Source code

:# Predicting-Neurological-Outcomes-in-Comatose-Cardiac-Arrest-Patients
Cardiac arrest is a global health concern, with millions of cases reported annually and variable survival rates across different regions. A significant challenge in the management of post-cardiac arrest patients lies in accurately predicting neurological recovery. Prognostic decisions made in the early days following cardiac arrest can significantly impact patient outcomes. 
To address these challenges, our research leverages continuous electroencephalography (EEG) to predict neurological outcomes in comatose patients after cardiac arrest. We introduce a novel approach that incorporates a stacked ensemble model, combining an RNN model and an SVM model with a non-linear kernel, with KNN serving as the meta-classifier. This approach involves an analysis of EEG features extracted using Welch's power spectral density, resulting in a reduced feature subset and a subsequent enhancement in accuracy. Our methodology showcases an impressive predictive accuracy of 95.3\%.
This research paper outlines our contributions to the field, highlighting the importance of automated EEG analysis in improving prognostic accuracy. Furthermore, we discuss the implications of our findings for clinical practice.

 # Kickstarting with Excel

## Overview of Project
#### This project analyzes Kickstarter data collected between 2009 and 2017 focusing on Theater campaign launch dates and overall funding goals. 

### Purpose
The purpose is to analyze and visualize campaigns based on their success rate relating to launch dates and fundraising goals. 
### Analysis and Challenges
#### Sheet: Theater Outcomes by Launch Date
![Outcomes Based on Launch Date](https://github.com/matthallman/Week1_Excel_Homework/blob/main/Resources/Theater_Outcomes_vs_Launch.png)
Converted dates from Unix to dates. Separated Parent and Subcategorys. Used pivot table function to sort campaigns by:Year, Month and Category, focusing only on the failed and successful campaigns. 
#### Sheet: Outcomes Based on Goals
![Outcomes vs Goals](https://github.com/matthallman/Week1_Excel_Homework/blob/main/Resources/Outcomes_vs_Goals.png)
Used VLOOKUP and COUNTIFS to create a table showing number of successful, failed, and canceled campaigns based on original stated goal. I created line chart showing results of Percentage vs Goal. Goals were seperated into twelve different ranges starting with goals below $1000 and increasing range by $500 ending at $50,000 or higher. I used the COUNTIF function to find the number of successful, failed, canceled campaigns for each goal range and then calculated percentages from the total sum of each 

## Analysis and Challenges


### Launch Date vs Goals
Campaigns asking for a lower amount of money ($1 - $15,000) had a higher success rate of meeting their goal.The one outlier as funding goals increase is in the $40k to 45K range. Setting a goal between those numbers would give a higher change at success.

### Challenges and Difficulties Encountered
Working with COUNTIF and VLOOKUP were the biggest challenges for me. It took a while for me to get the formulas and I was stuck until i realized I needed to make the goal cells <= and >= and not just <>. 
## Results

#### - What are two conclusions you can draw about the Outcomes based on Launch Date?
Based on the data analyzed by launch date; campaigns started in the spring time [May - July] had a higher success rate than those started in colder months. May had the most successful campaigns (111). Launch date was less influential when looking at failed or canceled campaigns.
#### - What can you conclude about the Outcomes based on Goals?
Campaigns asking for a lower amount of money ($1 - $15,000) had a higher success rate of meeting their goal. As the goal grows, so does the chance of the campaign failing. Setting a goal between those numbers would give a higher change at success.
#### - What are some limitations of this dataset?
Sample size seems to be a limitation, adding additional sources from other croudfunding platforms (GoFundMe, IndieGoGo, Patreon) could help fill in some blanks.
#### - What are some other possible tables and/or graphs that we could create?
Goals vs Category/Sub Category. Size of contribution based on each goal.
──────────────────────────────
Prompt
Give, as a single number, the count of lines in the material above that contain the string "money".

Answer to this task
2